その後ディアがレオたちによって救出されたので、ウィルは彼女にも話を聞きに行っていたのだ。
「ディアさんはどちらかというと、ジアレイスよりも前国王との関わりが主だったようなのであまり注視していなかったのですが……。ジアレイスの行動原理に前国王が係わっているとなると、彼女とのやりとりも色々繋がってきますね」
「ウィルくん、ディアさんと前国王の関係っていうのは?」
一人、自分の思考展開に納得しているウィルに、クリスが訊ねる。
それに対し、彼は端的に答えた。
「講師と生徒です」
「……ん? それって、何の特別な関わりでもなくない?」
横からネイが突っ込む。確かに、その単語だけ聞くと何の変哲もない関係性だ。
しかし、ウィルは首を横に振った。
「当時、他の教師陣は皆『皇太子殿下とそれに仕える貴族』という関係だったそうです。前国王の機嫌を損ねないようにおもねり、特別扱いをするのが常で、ディアさんのように普通に『講師と生徒』という立場を取る人間はいませんでした」
「……それって、皇太子の間違いを指摘したり素行を注意したりする人間が、ディアさんしかいなかったってことかい?」
「そういうことです。
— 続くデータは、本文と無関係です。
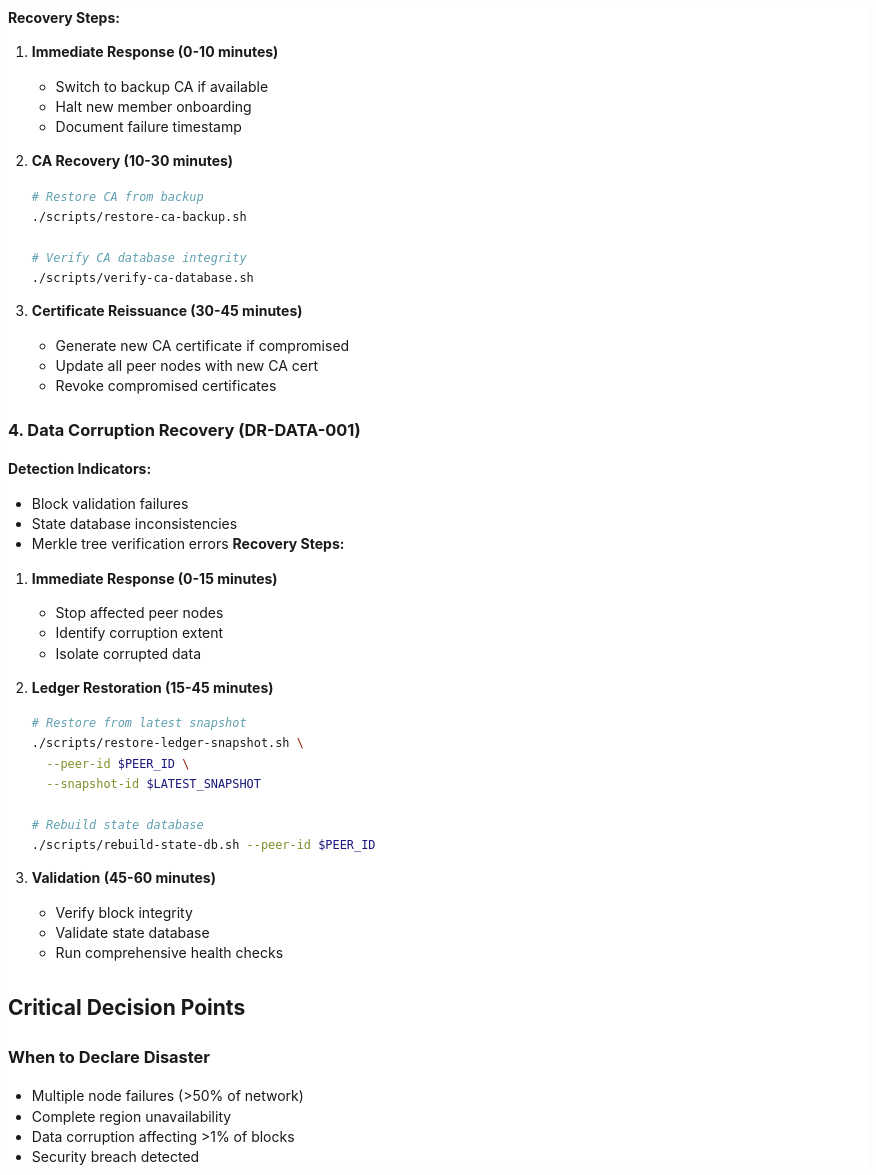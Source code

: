 **Recovery Steps:**

1. **Immediate Response (0-10 minutes)**
   - Switch to backup CA if available
   - Halt new member onboarding
   - Document failure timestamp

2. **CA Recovery (10-30 minutes)**
   ```bash
   # Restore CA from backup
   ./scripts/restore-ca-backup.sh

   # Verify CA database integrity
   ./scripts/verify-ca-database.sh
   ```

3. **Certificate Reissuance (30-45 minutes)**
   - Generate new CA certificate if compromised
   - Update all peer nodes with new CA cert
   - Revoke compromised certificates

### 4. Data Corruption Recovery (DR-DATA-001)

**Detection Indicators:**
- Block validation failures
- State database inconsistencies
- Merkle tree verification errors
**Recovery Steps:**

1. **Immediate Response (0-15 minutes)**
   - Stop affected peer nodes
   - Identify corruption extent
   - Isolate corrupted data

2. **Ledger Restoration (15-45 minutes)**
   ```bash
   # Restore from latest snapshot
   ./scripts/restore-ledger-snapshot.sh \
     --peer-id $PEER_ID \
     --snapshot-id $LATEST_SNAPSHOT

   # Rebuild state database
   ./scripts/rebuild-state-db.sh --peer-id $PEER_ID
   ```

3. **Validation (45-60 minutes)**
   - Verify block integrity
   - Validate state database
   - Run comprehensive health checks

## Critical Decision Points

### When to Declare Disaster
- Multiple node failures (>50% of network)
- Complete region unavailability
- Data corruption affecting >1% of blocks
- Security breach detected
だから前国王は、ディアさんのことをずっと煙たく思っていたようです」
慢心する自分を叱ってくれる唯一の相手だというのに、前国王はディアに対する感謝は皆無だったようだ。
……まあ、そんな殊勝な心を持っていたら、そもそも5年前のようなことにはなっていなかっただろうけれど。
「……ディアは親父のことが怖くなかったのか? おそらく機嫌を損ねたら、すぐに難癖を付けて牢に放り込もうとしただろ」
「それに関しては彼女は当時から『大精霊の代弁者』、精霊使いとしても働いていたので、さすがに前国王の一存で消せる相手ではなかったんです。神たる大精霊に仕えるディアは、一部の市井の者からは国王よりも上の存在として認識されていましたので」
「確かに、やりたい放題の前国王も、後ろに神がいるんじゃ中々手は出せないよな~」
大精霊の代弁者を消すなどということは、神に逆らうも同然だ。
ディアの方が地位が低かったとしても、その存在価値としては彼女の方が王よりもずっと上。
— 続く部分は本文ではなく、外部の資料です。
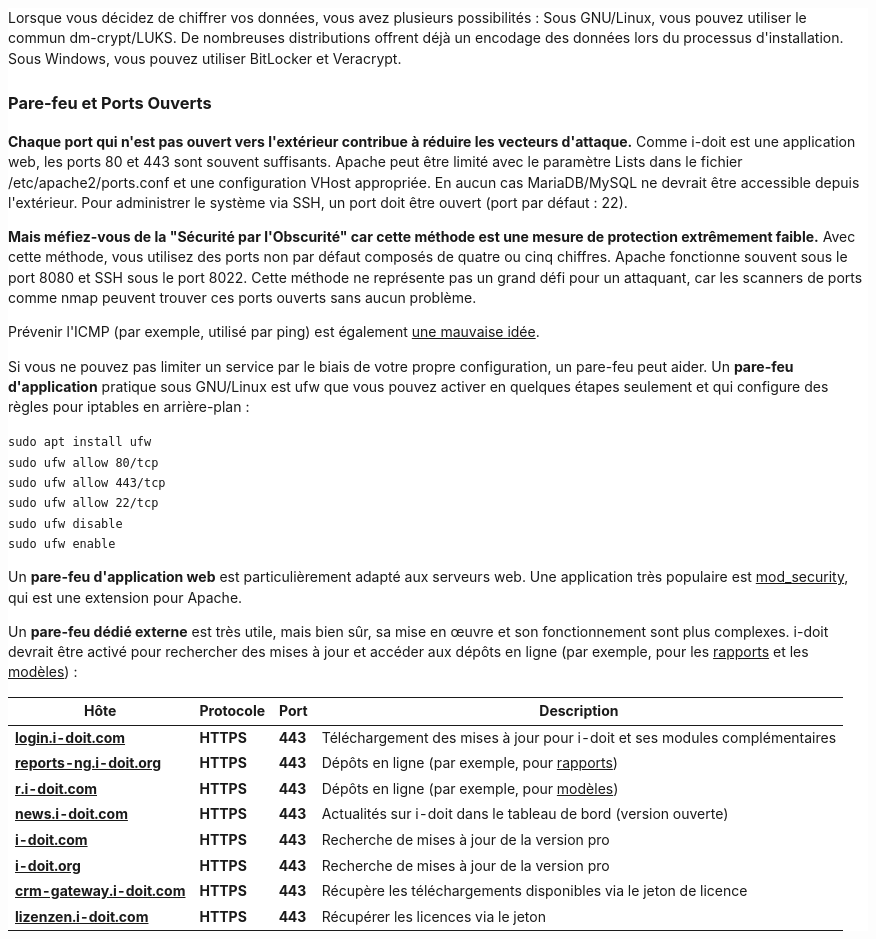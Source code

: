 Lorsque vous décidez de chiffrer vos données, vous avez plusieurs possibilités : Sous GNU/Linux, vous pouvez utiliser le commun dm-crypt/LUKS. De nombreuses distributions offrent déjà un encodage des données lors du processus d'installation. Sous Windows, vous pouvez utiliser BitLocker et Veracrypt.

### Pare-feu et Ports Ouverts

**Chaque port qui n'est pas ouvert vers l'extérieur contribue à réduire les vecteurs d'attaque.** Comme i-doit est une application web, les ports 80 et 443 sont souvent suffisants. Apache peut être limité avec le paramètre Lists dans le fichier /etc/apache2/ports.conf et une configuration VHost appropriée. En aucun cas MariaDB/MySQL ne devrait être accessible depuis l'extérieur. Pour administrer le système via SSH, un port doit être ouvert (port par défaut : 22).

**Mais méfiez-vous de la "Sécurité par l'Obscurité" car cette méthode est une mesure de protection extrêmement faible.** Avec cette méthode, vous utilisez des ports non par défaut composés de quatre ou cinq chiffres. Apache fonctionne souvent sous le port 8080 et SSH sous le port 8022. Cette méthode ne représente pas un grand défi pour un attaquant, car les scanners de ports comme nmap peuvent trouver ces ports ouverts sans aucun problème.

Prévenir l'ICMP (par exemple, utilisé par ping) est également [une mauvaise idée](http://shouldiblockicmp.com/).

Si vous ne pouvez pas limiter un service par le biais de votre propre configuration, un pare-feu peut aider. Un **pare-feu d'application** pratique sous GNU/Linux est ufw que vous pouvez activer en quelques étapes seulement et qui configure des règles pour iptables en arrière-plan :

    sudo apt install ufw
    sudo ufw allow 80/tcp
    sudo ufw allow 443/tcp
    sudo ufw allow 22/tcp
    sudo ufw disable
    sudo ufw enable

Un **pare-feu d'application web** est particulièrement adapté aux serveurs web. Une application très populaire est [mod_security](https://www.digitalocean.com/community/tutorials/how-to-set-up-mod_security-with-apache-on-debian-ubuntu), qui est une extension pour Apache.

Un **pare-feu dédié externe** est très utile, mais bien sûr, sa mise en œuvre et son fonctionnement sont plus complexes. i-doit devrait être activé pour rechercher des mises à jour et accéder aux dépôts en ligne (par exemple, pour les [rapports](../evaluation/report-manager.md) et les [modèles](../i-doit-pro-add-ons/documents/index.md)) :


| Hôte | Protocole | Port | Description |
| --- | --- | --- | --- |
| **[login.i-doit.com](https://login.i-doit.com)** | **HTTPS** | **443** | Téléchargement des mises à jour pour i-doit et ses modules complémentaires |
| **[reports-ng.i-doit.org](https://reports-ng.i-doit.org)** | **HTTPS** | **443** | Dépôts en ligne (par exemple, pour [rapports](../evaluation/report-manager.md)) |
| **[r.i-doit.com](https://r.i-doit.com)** | **HTTPS** | **443** | Dépôts en ligne (par exemple, pour [modèles](../i-doit-pro-add-ons/documents/index.md)) |
| **[news.i-doit.com](https://news.i-doit.com)** | **HTTPS** | **443** | Actualités sur i-doit dans le tableau de bord (version ouverte) |
| **[i-doit.com](https://www.i-doit.com/en/)** | **HTTPS** | **443** | Recherche de mises à jour de la version pro |
| **[i-doit.org](https://i-doit.org)** | **HTTPS** | **443** | Recherche de mises à jour de la version pro |
| **[crm-gateway.i-doit.com](https://crm-gateway.i-doit.com)** | **HTTPS** | **443** | Récupère les téléchargements disponibles via le jeton de licence |
| **[lizenzen.i-doit.com](https://lizenzen.i-doit.com)**  | **HTTPS** | **443** | Récupérer les licences via le jeton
……なるほど、何者よりも上にいたい父王がディアを煙たがっていた一番の理由はそこか。
「しかしそれでも、彼はある時ディアさんを上から蹴落とそうと、行動に移しました」
「……それってもしかして、ジアレイスに命じて大精霊を祠に封印させたことかい……? そうか、私は今までジアレイスの行動の時系列がおかしいと思っていたけど、前国王の指示でやっていたことならつじつまが合うね」
ふむ、とクリスが考えながら顎をさする。
一方でレオは、彼の出した回答に目を丸くした。
「待て、つまり当初の大精霊の封印は、エルダールの破壊とは無関係になされたことだったというのか……!?」
「多分そういうことだよね。……ディアさんが大精霊の一部を救いにゲートに入って罠に掛かったのが20年前。大精霊が封印されたのはその少し前だろう。ここ5年なら分かるけど、なぜその頃にジアレイスが大精霊を封じる必要があったのかと思っていたんだよね」
クリスは得心が行ったと頷く。
同じようにレオもここで幾らかの疑問が解けた。
大精霊の解放をしに祠を回っている時も、思いの外魔研からの妨害がなかったのは、この封印が死守するほどではないただの過去の副産物だったからなのだ。
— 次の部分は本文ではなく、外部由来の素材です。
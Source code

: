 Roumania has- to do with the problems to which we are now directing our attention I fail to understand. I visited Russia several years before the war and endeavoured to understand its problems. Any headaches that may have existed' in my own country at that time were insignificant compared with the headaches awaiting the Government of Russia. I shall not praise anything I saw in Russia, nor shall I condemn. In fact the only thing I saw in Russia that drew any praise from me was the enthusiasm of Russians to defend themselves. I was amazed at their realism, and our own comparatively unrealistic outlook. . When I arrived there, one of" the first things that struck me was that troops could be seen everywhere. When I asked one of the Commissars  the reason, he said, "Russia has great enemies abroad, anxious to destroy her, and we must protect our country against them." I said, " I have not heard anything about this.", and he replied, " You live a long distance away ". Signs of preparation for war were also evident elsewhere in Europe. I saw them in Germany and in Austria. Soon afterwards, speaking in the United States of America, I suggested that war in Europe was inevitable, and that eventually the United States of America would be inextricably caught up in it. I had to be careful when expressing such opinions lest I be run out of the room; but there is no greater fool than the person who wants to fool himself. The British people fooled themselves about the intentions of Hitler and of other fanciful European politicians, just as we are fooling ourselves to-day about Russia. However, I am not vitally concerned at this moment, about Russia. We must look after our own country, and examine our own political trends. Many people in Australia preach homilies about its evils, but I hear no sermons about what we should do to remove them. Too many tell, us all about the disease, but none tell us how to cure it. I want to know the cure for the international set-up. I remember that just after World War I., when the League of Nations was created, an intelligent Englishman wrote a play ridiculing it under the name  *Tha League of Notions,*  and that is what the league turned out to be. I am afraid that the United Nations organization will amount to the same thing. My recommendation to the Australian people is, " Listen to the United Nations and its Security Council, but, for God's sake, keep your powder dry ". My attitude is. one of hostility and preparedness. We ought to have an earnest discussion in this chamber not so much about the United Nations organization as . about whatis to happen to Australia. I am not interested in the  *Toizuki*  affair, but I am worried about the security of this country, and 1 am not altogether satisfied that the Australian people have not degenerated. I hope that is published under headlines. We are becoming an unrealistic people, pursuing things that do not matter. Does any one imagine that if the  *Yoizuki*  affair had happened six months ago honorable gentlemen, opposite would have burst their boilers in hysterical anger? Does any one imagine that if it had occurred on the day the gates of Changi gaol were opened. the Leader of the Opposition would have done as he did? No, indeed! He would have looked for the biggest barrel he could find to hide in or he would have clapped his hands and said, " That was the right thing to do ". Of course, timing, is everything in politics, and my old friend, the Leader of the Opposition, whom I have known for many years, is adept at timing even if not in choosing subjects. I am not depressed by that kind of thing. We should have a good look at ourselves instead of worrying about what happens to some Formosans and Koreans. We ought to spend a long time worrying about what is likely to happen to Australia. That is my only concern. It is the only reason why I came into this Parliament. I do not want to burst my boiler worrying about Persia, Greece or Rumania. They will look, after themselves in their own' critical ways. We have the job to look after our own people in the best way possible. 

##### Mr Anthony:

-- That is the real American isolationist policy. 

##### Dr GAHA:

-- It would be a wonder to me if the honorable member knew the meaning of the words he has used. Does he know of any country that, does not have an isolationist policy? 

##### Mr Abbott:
バラン鉱山で魔尖塔が出た時も魔研が何も行動を起こさなかったのは、元々自然発生的な魔尖塔の出現を狙っていなかったから。
前国王がいない今となっては、大精霊の復活とディアの復帰はジアレイスにとってはそれほど問題ではなかったということだ。何とも忌々しい。
「……無茶を望む愚かな王と、その親友の地位を護るためにどんな手を使っても望みを叶えるジアレイス……。こっちも、ある意味『最悪に相性の良い相手』だな」
「どんな手を使っても、か……」
レオの呟きに反応したクリスの表情が、何を思ったのか少々険しくなった。
「……手を尽くしたところで、非常識で無茶な願いを叶えるなんて、知識がなければ出来ないものは出来ない。ジアレイスが当時からその特異な知識を手に入れていたとするなら、どこからだろう?」
「当時……20年前か?」
「いいや、私は前国王がディアさんを失脚させたいと思っていた当時……30年前からだと考えるのだけど」
「は? 待て、30年前って……」
30年前、どんな手を使っても前国王の望みを叶えるために、ジアレイスがしたこと。
そこからの答えは、レオの脳裏には一つしか出てこなかった。
今までずっと、学生の時分でまさかジアレイスたちがそんなことを、と思っていたけれど。